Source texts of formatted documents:
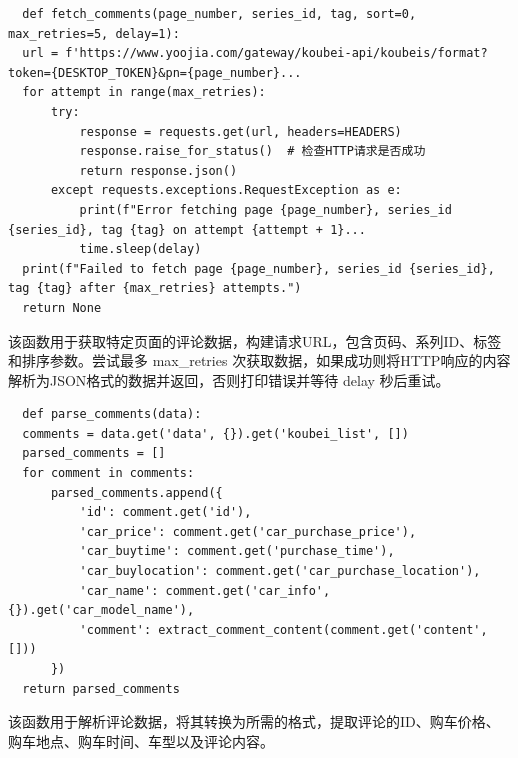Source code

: \documentclass[UTF8,a4paper,15pt,titlepage,oneside]{ctexbook}
\begin{document}
    \begin{mdframed}[backgroundcolor=darkgray, linecolor=lightgray, linewidth=1pt, innermargin=0.5cm, outermargin=0.5cm, skipbelow=0.1cm]
      \color{white}
      \begin{verbatim}
  def fetch_comments(page_number, series_id, tag, sort=0, max_retries=5, delay=1):
  url = f'https://www.yoojia.com/gateway/koubei-api/koubeis/format?token={DESKTOP_TOKEN}&pn={page_number}...
  for attempt in range(max_retries):
      try:
          response = requests.get(url, headers=HEADERS)
          response.raise_for_status()  # 检查HTTP请求是否成功
          return response.json()
      except requests.exceptions.RequestException as e:
          print(f"Error fetching page {page_number}, series_id {series_id}, tag {tag} on attempt {attempt + 1}...
          time.sleep(delay)
  print(f"Failed to fetch page {page_number}, series_id {series_id}, tag {tag} after {max_retries} attempts.")
  return None
      \end{verbatim}
      \vspace{-1.5em} %
      \end{mdframed}

      该函数用于获取特定页面的评论数据，构建请求URL，包含页码、系列ID、标签和排序参数。尝试最多 max\_retries 次获取数据，如果成功则将HTTP响应的内容解析为JSON格式的数据并返回，否则打印错误并等待 delay 秒后重试。

  \begin{mdframed}[backgroundcolor=darkgray, linecolor=lightgray, linewidth=1pt, innermargin=0.5cm, outermargin=0.5cm, skipbelow=0.1cm]
    \color{white}
    \begin{verbatim}
  def parse_comments(data):
  comments = data.get('data', {}).get('koubei_list', [])
  parsed_comments = []
  for comment in comments:
      parsed_comments.append({
          'id': comment.get('id'),
          'car_price': comment.get('car_purchase_price'),
          'car_buytime': comment.get('purchase_time'),
          'car_buylocation': comment.get('car_purchase_location'),
          'car_name': comment.get('car_info', {}).get('car_model_name'),
          'comment': extract_comment_content(comment.get('content', []))
      })
  return parsed_comments
  \end{verbatim}
  \vspace{-1.5em} %
  \end{mdframed}

  该函数用于解析评论数据，将其转换为所需的格式，提取评论的ID、购车价格、购车地点、购车时间、车型以及评论内容。
\end{document}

== Task details ==
Nothing but an exact copy of the data, without pictures, should be returned.

== Solution to this exercise ==
Source code

: \documentclass[UTF8,a4paper,15pt,titlepage,oneside]{ctexbook}
\begin{document}
    \begin{mdframed}[backgroundcolor=darkgray, linecolor=lightgray, linewidth=1pt, innermargin=0.5cm, outermargin=0.5cm, skipbelow=0.1cm]
      \color{white}
      \begin{verbatim}
  def fetch_comments(page_number, series_id, tag, sort=0, max_retries=5, delay=1):
  url = f'https://www.yoojia.com/gateway/koubei-api/koubeis/format?token={DESKTOP_TOKEN}&pn={page_number}...
  for attempt in range(max_retries):
      try:
          response = requests.get(url, headers=HEADERS)
          response.raise_for_status()  # 检查HTTP请求是否成功
          return response.json()
      except requests.exceptions.RequestException as e:
          print(f"Error fetching page {page_number}, series_id {series_id}, tag {tag} on attempt {attempt + 1}...
          time.sleep(delay)
  print(f"Failed to fetch page {page_number}, series_id {series_id}, tag {tag} after {max_retries} attempts.")
  return None
      \end{verbatim}
      \vspace{-1.5em} %
      \end{mdframed}

      该函数用于获取特定页面的评论数据，构建请求URL，包含页码、系列ID、标签和排序参数。尝试最多 max\_retries 次获取数据，如果成功则将HTTP响应的内容解析为JSON格式的数据并返回，否则打印错误并等待 delay 秒后重试。

  \begin{mdframed}[backgroundcolor=darkgray, linecolor=lightgray, linewidth=1pt, innermargin=0.5cm, outermargin=0.5cm, skipbelow=0.1cm]
    \color{white}
    \begin{verbatim}
  def parse_comments(data):
  comments = data.get('data', {}).get('koubei_list', [])
  parsed_comments = []
  for comment in comments:
      parsed_comments.append({
          'id': comment.get('id'),
          'car_price': comment.get('car_purchase_price'),
          'car_buytime': comment.get('purchase_time'),
          'car_buylocation': comment.get('car_purchase_location'),
          'car_name': comment.get('car_info', {}).get('car_model_name'),
          'comment': extract_comment_content(comment.get('content', []))
      })
  return parsed_comments
  \end{verbatim}
  \vspace{-1.5em} %
  \end{mdframed}

  该函数用于解析评论数据，将其转换为所需的格式，提取评论的ID、购车价格、购车地点、购车时间、车型以及评论内容。
\end{document}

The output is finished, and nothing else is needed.